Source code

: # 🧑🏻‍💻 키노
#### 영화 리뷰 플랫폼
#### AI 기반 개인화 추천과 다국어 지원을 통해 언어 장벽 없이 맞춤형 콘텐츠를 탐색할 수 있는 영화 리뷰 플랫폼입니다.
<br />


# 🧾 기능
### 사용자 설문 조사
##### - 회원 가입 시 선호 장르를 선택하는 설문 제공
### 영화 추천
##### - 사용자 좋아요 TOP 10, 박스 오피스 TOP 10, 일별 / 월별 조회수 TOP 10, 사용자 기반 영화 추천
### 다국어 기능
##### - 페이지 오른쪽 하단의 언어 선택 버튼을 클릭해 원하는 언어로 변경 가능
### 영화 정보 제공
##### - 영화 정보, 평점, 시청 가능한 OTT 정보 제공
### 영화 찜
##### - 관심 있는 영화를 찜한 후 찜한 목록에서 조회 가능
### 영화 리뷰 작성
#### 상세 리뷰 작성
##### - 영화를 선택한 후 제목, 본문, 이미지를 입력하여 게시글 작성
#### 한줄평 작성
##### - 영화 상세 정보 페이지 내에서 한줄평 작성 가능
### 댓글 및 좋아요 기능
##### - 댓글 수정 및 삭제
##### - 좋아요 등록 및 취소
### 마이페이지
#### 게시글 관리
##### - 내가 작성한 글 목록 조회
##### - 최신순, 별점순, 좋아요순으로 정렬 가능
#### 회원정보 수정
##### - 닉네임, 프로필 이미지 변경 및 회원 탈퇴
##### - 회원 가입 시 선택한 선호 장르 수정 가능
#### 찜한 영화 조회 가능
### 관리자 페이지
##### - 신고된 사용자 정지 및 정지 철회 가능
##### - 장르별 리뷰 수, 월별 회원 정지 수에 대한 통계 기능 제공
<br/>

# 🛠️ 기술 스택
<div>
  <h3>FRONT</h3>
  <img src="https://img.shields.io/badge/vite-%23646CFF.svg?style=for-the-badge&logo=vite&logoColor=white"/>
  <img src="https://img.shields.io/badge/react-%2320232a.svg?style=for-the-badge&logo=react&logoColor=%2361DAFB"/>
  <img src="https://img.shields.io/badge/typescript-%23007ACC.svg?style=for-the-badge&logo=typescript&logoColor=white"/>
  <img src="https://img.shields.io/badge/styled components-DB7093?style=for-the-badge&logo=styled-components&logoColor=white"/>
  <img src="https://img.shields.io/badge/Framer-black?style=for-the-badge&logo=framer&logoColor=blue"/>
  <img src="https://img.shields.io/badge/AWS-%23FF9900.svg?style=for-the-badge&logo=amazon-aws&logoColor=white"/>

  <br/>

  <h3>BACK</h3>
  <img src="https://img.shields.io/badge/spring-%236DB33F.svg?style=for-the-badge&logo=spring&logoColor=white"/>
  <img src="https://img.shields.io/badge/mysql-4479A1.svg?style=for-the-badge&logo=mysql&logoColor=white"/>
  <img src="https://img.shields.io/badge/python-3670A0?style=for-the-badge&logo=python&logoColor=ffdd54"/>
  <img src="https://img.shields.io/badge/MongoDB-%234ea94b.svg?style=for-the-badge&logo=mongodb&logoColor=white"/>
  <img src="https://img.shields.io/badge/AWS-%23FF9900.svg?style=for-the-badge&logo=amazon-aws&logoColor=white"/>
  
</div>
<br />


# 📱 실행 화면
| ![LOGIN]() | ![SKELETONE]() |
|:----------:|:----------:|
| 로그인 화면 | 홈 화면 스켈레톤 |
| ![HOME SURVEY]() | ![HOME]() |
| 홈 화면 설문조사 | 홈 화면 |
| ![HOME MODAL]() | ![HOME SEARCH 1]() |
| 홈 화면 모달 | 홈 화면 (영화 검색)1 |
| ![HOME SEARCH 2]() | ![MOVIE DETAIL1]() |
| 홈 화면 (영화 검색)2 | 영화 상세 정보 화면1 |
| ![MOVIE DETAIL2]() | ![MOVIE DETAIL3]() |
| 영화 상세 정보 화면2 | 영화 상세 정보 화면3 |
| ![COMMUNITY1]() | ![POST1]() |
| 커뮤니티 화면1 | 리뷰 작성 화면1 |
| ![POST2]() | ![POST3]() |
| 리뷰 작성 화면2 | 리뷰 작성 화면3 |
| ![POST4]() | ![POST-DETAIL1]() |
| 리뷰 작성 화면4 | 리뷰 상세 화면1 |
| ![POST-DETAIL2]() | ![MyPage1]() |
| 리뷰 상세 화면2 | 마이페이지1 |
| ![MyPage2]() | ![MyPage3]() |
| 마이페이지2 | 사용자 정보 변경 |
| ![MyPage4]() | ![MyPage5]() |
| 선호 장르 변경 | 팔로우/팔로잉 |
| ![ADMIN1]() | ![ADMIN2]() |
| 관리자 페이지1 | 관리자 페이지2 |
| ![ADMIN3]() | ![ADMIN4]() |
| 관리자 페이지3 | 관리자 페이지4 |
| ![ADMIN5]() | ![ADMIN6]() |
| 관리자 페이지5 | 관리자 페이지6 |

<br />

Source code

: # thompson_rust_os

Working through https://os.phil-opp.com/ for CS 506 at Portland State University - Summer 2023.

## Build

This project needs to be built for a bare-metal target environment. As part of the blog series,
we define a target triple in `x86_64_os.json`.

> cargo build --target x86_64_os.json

▶ **What the exercise asks**:
Show the lines where the word "SEARCH" appears in the entries.

▶ **Your solution**:
| ![HOME MODAL]() | ![HOME SEARCH 1]() |
| ![HOME SEARCH 2]() | ![MOVIE DETAIL1]() |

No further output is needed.